Тишина стала другой — уже не колючей, а тяжёлой, живой.

Кузьма устроился поудобнее.

— Ты знаешь, что её тут многие боятся? — спросил он.

— Вижу.

— Не так, как тебя. Тебя боятся как силу. А её — как что-то, чего понять нельзя.

Яр слушал.

— Ещё когда мать её жива была, люди сюда шли ночью и днём. То жар, то кровь, то младенец не дышит, то корова на боку, то мужик белены объелся. Шли. Просили. Кланялись. А потом, за воротами, шептались. Про бабку, про кровь, про слова, про сглаз. — Кузьма покачал головой. — Люди любят помощь. Но не любят помнить, откуда она взялась.

Яр не отрывал взгляда от двери.

— Она одна давно?

— С тех пор, как мать померла. До того — втроём были. Бабка, мать, Зоря. Дом живой был. Смех бывал. Яблоки сушили целыми простынями. По вечерам спорили — так, что у меня уши в трубочку сворачивались. А потом сначала бабка ушла, потом мать. И девчонка осталась одна.

— Она не девчонка, — машинально сказал Яр.

Кузьма усмехнулся в бороду.

— Для тебя — может, уже и нет. А для меня — всё та же. Только выросла.

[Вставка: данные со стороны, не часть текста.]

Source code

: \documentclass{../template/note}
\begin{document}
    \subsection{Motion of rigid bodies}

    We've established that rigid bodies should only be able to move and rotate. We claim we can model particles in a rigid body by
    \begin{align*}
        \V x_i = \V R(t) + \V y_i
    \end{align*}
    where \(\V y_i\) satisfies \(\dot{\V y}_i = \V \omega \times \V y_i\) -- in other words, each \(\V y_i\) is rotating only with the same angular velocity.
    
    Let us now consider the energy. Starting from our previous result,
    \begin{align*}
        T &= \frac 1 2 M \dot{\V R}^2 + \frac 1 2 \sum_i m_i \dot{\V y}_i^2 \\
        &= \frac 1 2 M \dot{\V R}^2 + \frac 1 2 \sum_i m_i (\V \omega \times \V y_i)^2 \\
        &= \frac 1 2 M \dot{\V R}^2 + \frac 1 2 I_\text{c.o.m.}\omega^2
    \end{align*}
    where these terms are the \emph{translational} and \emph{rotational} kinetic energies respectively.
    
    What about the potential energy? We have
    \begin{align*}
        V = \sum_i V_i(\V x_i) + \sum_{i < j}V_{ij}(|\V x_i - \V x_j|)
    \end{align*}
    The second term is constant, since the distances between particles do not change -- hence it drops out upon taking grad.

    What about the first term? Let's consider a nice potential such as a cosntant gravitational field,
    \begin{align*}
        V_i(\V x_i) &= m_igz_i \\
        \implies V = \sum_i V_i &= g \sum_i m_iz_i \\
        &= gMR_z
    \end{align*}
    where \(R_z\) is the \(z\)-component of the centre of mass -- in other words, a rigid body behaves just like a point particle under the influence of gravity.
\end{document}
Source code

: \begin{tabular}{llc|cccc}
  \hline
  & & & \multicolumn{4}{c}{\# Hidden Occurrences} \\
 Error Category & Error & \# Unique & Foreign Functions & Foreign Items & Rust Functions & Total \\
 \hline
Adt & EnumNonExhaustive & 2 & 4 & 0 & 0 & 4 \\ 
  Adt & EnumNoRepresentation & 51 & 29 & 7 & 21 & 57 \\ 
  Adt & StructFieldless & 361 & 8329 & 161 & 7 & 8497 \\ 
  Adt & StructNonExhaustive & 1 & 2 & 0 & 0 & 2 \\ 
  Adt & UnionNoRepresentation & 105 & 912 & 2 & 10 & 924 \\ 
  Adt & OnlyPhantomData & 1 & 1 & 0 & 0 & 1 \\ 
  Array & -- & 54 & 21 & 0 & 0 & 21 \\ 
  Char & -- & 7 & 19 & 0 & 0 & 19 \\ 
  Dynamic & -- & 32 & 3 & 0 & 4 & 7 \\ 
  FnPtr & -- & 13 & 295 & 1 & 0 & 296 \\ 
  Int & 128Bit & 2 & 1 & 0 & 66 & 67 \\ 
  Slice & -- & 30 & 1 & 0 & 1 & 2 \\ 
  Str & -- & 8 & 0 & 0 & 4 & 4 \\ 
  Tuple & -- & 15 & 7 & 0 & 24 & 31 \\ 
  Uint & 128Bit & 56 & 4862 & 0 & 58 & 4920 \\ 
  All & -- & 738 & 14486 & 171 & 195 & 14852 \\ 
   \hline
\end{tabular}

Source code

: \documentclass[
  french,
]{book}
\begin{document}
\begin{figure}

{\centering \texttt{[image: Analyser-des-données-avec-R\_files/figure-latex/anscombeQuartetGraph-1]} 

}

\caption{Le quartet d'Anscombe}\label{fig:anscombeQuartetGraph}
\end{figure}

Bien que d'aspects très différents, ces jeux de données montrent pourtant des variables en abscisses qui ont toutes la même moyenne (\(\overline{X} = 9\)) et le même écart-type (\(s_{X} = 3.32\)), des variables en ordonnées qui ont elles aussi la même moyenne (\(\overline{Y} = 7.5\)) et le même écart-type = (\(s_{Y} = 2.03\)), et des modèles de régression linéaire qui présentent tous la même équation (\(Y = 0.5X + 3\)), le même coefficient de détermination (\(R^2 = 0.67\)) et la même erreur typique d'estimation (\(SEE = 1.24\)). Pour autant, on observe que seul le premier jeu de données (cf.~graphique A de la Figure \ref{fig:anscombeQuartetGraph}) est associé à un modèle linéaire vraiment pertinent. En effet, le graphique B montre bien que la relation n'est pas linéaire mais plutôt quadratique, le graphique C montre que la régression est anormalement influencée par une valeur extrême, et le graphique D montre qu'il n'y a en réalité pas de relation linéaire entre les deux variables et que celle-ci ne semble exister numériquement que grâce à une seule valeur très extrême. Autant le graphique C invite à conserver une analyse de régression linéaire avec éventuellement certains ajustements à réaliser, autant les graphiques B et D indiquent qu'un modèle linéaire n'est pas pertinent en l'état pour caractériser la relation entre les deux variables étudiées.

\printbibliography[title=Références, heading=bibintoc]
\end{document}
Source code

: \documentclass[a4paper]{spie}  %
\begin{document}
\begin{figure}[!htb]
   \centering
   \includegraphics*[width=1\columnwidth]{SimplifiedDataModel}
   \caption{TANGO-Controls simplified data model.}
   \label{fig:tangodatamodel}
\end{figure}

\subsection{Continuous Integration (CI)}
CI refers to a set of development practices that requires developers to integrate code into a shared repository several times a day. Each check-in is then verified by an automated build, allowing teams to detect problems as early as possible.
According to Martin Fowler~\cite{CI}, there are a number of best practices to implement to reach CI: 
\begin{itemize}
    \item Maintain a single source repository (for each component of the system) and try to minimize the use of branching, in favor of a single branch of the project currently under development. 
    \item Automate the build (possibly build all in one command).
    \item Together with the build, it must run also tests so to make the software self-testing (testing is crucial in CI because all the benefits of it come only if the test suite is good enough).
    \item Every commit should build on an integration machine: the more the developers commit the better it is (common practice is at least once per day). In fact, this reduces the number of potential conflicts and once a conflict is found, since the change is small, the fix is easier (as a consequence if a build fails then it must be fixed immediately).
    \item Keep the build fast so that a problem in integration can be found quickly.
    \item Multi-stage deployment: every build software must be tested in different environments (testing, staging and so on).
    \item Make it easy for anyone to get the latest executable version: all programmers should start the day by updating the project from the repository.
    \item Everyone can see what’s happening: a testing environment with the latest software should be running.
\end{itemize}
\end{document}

Он помолчал, потом продолжил тише:

— Она крепкая. Очень. Но это не потому, что ей не больно. А потому, что некому было за неё быть слабой. Понимаешь?

Яр медленно кивнул.

— Понимаю.

— Её звали на праздники? — Кузьма сам же и ответил: — Нет. Её звали, когда рожать страшно, когда умирать рано, когда гнить начало, когда лихорадка душит. А песни петь — нет. За стол рядом — нет. Сына крестить — с опаской. Хлеба дать — у двери. Благодарить — шёпотом. Боятся её, Яр. И нуждаются. Самая поганая доля.

Он вздохнул и добавил уже совсем тихо:

— А она всё равно идёт, когда зовут.

Яр опустил голову.

Перед глазами вдруг встали её руки — уверенные, тонкие, пахнущие травами; усталые глаза; та привычка говорить ровно даже тогда, когда внутри, наверное, всё давно в клочья. Он думал, что понимает в одиночестве. Но это было другое. У него одиночество было бегом, голодом, дорогой, боем. У неё — домом. Порогом. Постоянством.

— Почему ты мне это говоришь? — спросил он.

Кузьма посмотрел на него долгим, неожиданно серьёзным взглядом.

— Потому что ты на неё смотришь не как они.

Яр медленно поднял глаза.

— А как?

Домовой пожал плечами.

— Как на человека. Не на ведьму, не на удобство, не на страх. На живую.

От этих слов в избе вдруг стало теснее.

Яр отвернулся.

— Не твоё дело.

— Моё, — упрямо повторил Кузьма. — Я за ней давно смотрю. И я вижу, как она рядом с тобой дышать начала не только когда кто-то умирает.

Он уже ожидал, наверное, что Яр сейчас рявкнет. Но тот только сжал пальцы в кулаки и долго молчал.

Потом спросил глухо:

— А если я всё испорчу?

Кузьма моргнул.

Впервые за всё время.

Потом очень тихо ответил:

— Ну, это ты, конечно, можешь. У тебя дар. Но знаешь... — Он вздохнул. — Хуже, чем без тебя, ей уже было.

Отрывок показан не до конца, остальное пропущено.